---------- Exercise materials ----------

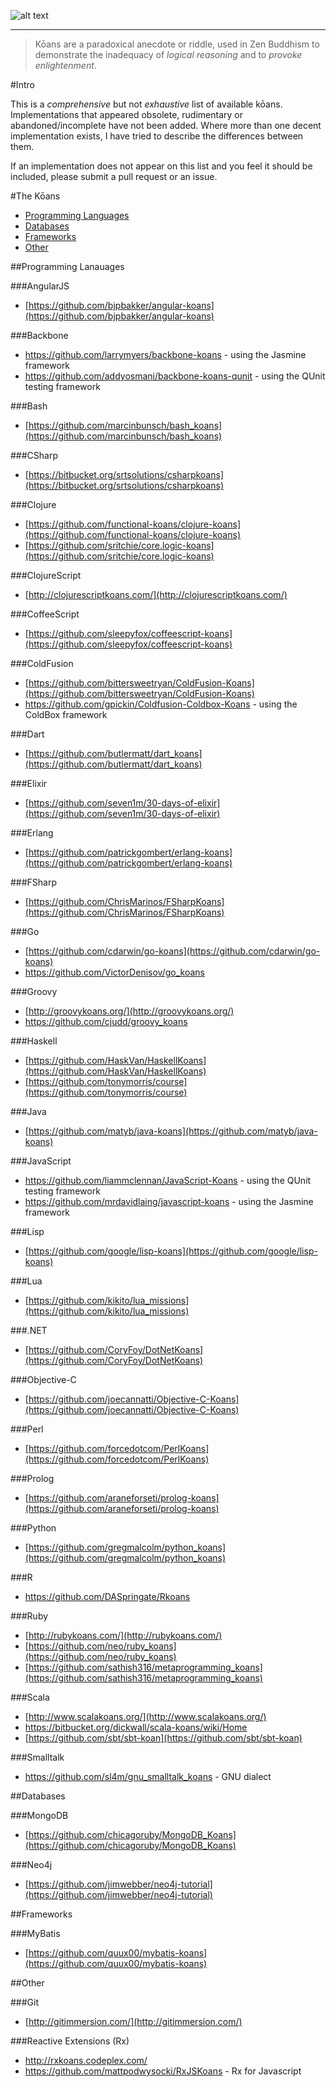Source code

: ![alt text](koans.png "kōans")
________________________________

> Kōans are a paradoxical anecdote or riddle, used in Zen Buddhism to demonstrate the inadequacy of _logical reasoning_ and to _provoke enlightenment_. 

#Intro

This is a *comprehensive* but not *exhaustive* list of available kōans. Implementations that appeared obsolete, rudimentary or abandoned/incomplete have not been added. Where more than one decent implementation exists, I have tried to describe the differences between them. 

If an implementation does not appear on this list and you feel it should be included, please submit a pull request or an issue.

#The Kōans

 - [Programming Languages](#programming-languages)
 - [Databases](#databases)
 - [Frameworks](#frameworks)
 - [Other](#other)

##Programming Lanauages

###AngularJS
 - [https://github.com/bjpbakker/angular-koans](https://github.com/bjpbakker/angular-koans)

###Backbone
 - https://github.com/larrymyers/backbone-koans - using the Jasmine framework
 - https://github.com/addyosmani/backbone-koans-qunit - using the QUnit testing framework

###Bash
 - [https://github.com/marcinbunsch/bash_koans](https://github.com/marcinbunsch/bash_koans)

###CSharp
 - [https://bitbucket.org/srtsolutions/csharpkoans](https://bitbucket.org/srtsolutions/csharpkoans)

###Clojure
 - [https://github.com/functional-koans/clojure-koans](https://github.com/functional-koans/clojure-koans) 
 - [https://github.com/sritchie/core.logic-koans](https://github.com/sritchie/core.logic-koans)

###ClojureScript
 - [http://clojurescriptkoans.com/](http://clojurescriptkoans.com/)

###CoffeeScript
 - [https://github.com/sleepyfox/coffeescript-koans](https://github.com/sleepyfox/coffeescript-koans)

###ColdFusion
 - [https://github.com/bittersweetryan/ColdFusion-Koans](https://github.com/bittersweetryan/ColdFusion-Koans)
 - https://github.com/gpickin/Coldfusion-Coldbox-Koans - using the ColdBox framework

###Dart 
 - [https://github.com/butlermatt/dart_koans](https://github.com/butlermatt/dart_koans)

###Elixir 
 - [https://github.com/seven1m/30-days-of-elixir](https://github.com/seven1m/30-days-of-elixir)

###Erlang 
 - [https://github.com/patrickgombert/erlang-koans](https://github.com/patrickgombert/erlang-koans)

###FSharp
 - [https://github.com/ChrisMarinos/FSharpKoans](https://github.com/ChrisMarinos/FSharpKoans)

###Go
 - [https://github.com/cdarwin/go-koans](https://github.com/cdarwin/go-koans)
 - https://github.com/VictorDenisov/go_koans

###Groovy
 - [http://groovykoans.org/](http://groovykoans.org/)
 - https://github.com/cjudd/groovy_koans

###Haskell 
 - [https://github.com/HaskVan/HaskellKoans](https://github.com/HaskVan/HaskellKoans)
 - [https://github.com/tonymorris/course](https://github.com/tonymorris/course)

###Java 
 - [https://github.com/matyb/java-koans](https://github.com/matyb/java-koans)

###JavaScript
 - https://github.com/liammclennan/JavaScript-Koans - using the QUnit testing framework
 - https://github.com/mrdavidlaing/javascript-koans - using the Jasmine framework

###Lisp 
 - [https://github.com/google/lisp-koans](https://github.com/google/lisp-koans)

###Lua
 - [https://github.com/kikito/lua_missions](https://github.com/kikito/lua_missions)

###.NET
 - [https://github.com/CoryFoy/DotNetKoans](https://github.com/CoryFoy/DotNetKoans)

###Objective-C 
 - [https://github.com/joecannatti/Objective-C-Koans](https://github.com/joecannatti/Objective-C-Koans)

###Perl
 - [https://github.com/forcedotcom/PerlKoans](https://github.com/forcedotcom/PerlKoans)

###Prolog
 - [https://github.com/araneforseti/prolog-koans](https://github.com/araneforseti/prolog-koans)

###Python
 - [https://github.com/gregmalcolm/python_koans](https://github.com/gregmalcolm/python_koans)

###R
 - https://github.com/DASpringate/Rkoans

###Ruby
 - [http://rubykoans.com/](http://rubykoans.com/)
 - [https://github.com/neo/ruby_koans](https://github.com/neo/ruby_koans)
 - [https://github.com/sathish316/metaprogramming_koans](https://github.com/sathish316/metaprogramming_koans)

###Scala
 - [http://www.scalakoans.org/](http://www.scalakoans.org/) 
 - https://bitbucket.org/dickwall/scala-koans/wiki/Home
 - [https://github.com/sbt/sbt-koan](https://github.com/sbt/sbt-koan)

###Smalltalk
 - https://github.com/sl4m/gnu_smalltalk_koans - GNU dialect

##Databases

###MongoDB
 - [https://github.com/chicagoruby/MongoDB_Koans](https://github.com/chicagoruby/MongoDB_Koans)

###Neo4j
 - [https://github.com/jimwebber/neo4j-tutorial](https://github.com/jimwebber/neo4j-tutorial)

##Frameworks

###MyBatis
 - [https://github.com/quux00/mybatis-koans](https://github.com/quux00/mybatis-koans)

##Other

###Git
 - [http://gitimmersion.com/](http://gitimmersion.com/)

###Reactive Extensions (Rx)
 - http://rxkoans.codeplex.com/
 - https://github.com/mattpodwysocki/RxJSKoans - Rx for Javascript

----------

Line by line, print the records exactly, leaving the pictures behind.

Source code

: ![alt text](koans.png "kōans")
________________________________

> Kōans are a paradoxical anecdote or riddle, used in Zen Buddhism to demonstrate the inadequacy of _logical reasoning_ and to _provoke enlightenment_. 

#Intro

This is a *comprehensive* but not *exhaustive* list of available kōans. Implementations that appeared obsolete, rudimentary or abandoned/incomplete have not been added. Where more than one decent implementation exists, I have tried to describe the differences between them. 

If an implementation does not appear on this list and you feel it should be included, please submit a pull request or an issue.

#The Kōans

 - [Programming Languages](#programming-languages)
 - [Databases](#databases)
 - [Frameworks](#frameworks)
 - [Other](#other)

##Programming Lanauages

###AngularJS
 - [https://github.com/bjpbakker/angular-koans](https://github.com/bjpbakker/angular-koans)

###Backbone
 - https://github.com/larrymyers/backbone-koans - using the Jasmine framework
 - https://github.com/addyosmani/backbone-koans-qunit - using the QUnit testing framework

###Bash
 - [https://github.com/marcinbunsch/bash_koans](https://github.com/marcinbunsch/bash_koans)

###CSharp
 - [https://bitbucket.org/srtsolutions/csharpkoans](https://bitbucket.org/srtsolutions/csharpkoans)

###Clojure
 - [https://github.com/functional-koans/clojure-koans](https://github.com/functional-koans/clojure-koans) 
 - [https://github.com/sritchie/core.logic-koans](https://github.com/sritchie/core.logic-koans)

###ClojureScript
 - [http://clojurescriptkoans.com/](http://clojurescriptkoans.com/)

###CoffeeScript
 - [https://github.com/sleepyfox/coffeescript-koans](https://github.com/sleepyfox/coffeescript-koans)

###ColdFusion
 - [https://github.com/bittersweetryan/ColdFusion-Koans](https://github.com/bittersweetryan/ColdFusion-Koans)
 - https://github.com/gpickin/Coldfusion-Coldbox-Koans - using the ColdBox framework

###Dart 
 - [https://github.com/butlermatt/dart_koans](https://github.com/butlermatt/dart_koans)

###Elixir 
 - [https://github.com/seven1m/30-days-of-elixir](https://github.com/seven1m/30-days-of-elixir)

###Erlang 
 - [https://github.com/patrickgombert/erlang-koans](https://github.com/patrickgombert/erlang-koans)

###FSharp
 - [https://github.com/ChrisMarinos/FSharpKoans](https://github.com/ChrisMarinos/FSharpKoans)

###Go
 - [https://github.com/cdarwin/go-koans](https://github.com/cdarwin/go-koans)
 - https://github.com/VictorDenisov/go_koans

###Groovy
 - [http://groovykoans.org/](http://groovykoans.org/)
 - https://github.com/cjudd/groovy_koans

###Haskell 
 - [https://github.com/HaskVan/HaskellKoans](https://github.com/HaskVan/HaskellKoans)
 - [https://github.com/tonymorris/course](https://github.com/tonymorris/course)

###Java 
 - [https://github.com/matyb/java-koans](https://github.com/matyb/java-koans)

###JavaScript
 - https://github.com/liammclennan/JavaScript-Koans - using the QUnit testing framework
 - https://github.com/mrdavidlaing/javascript-koans - using the Jasmine framework

###Lisp 
 - [https://github.com/google/lisp-koans](https://github.com/google/lisp-koans)

###Lua
 - [https://github.com/kikito/lua_missions](https://github.com/kikito/lua_missions)

###.NET
 - [https://github.com/CoryFoy/DotNetKoans](https://github.com/CoryFoy/DotNetKoans)

###Objective-C 
 - [https://github.com/joecannatti/Objective-C-Koans](https://github.com/joecannatti/Objective-C-Koans)

###Perl
 - [https://github.com/forcedotcom/PerlKoans](https://github.com/forcedotcom/PerlKoans)

###Prolog
 - [https://github.com/araneforseti/prolog-koans](https://github.com/araneforseti/prolog-koans)

###Python
 - [https://github.com/gregmalcolm/python_koans](https://github.com/gregmalcolm/python_koans)

###R
 - https://github.com/DASpringate/Rkoans

###Ruby
 - [http://rubykoans.com/](http://rubykoans.com/)
 - [https://github.com/neo/ruby_koans](https://github.com/neo/ruby_koans)
 - [https://github.com/sathish316/metaprogramming_koans](https://github.com/sathish316/metaprogramming_koans)

###Scala
 - [http://www.scalakoans.org/](http://www.scalakoans.org/) 
 - https://bitbucket.org/dickwall/scala-koans/wiki/Home
 - [https://github.com/sbt/sbt-koan](https://github.com/sbt/sbt-koan)

###Smalltalk
 - https://github.com/sl4m/gnu_smalltalk_koans - GNU dialect

##Databases

###MongoDB
 - [https://github.com/chicagoruby/MongoDB_Koans](https://github.com/chicagoruby/MongoDB_Koans)

###Neo4j
 - [https://github.com/jimwebber/neo4j-tutorial](https://github.com/jimwebber/neo4j-tutorial)

##Frameworks

###MyBatis
 - [https://github.com/quux00/mybatis-koans](https://github.com/quux00/mybatis-koans)

##Other

###Git
 - [http://gitimmersion.com/](http://gitimmersion.com/)

###Reactive Extensions (Rx)
 - http://rxkoans.codeplex.com/
 - https://github.com/mattpodwysocki/RxJSKoans - Rx for Javascript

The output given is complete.